PROMPT -
Could you copy, exactly as written, every line from the first line of the records through the one containing "HTTP (80)** |"?

EXTRACTED ENTRIES -
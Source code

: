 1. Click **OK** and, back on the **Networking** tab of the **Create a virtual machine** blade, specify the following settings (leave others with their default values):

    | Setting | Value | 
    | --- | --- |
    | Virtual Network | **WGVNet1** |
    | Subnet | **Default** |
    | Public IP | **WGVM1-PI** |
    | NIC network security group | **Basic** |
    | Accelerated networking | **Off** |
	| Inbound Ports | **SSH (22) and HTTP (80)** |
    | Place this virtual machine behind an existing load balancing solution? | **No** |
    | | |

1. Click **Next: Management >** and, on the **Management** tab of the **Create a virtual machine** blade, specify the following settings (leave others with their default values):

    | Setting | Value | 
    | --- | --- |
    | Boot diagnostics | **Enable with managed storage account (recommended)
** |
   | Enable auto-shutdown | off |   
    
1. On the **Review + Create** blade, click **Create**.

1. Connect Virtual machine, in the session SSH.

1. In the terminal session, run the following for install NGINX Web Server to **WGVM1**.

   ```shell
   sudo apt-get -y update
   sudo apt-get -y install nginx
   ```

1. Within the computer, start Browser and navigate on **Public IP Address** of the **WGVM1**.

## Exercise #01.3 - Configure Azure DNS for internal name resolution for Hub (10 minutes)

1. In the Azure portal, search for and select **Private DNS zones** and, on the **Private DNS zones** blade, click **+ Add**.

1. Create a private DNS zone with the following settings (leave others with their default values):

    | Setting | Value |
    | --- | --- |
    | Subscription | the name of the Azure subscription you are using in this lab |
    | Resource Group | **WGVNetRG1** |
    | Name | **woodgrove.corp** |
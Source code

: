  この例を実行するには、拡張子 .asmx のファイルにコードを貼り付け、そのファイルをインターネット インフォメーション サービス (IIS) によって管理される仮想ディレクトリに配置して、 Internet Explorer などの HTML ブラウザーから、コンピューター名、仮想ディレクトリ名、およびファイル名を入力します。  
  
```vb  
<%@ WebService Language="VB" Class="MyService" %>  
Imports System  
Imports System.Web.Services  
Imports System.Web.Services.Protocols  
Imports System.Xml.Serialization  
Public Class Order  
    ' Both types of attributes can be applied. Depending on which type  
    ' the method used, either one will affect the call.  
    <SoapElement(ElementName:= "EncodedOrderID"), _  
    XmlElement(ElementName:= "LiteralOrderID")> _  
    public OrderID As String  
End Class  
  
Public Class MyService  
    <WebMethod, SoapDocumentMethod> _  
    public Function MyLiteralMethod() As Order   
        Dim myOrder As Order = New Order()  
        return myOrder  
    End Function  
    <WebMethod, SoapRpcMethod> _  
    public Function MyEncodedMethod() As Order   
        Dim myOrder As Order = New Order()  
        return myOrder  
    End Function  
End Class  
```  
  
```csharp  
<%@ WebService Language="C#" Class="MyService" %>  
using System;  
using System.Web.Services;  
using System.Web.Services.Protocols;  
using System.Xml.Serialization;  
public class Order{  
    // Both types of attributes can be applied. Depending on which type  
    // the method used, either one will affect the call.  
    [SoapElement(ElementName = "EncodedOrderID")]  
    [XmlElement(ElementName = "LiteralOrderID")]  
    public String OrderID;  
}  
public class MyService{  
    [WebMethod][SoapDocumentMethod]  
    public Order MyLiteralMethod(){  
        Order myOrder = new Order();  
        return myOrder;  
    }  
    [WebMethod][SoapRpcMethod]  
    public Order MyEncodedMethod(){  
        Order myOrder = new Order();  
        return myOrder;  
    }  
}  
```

EXERCISE ANSWER -
Source code

: 1. Click **OK** and, back on the **Networking** tab of the **Create a virtual machine** blade, specify the following settings (leave others with their default values):

    | Setting | Value | 
    | --- | --- |
    | Virtual Network | **WGVNet1** |
    | Subnet | **Default** |
    | Public IP | **WGVM1-PI** |
    | NIC network security group | **Basic** |
    | Accelerated networking | **Off** |
	| Inbound Ports | **SSH (22) and HTTP (80)** |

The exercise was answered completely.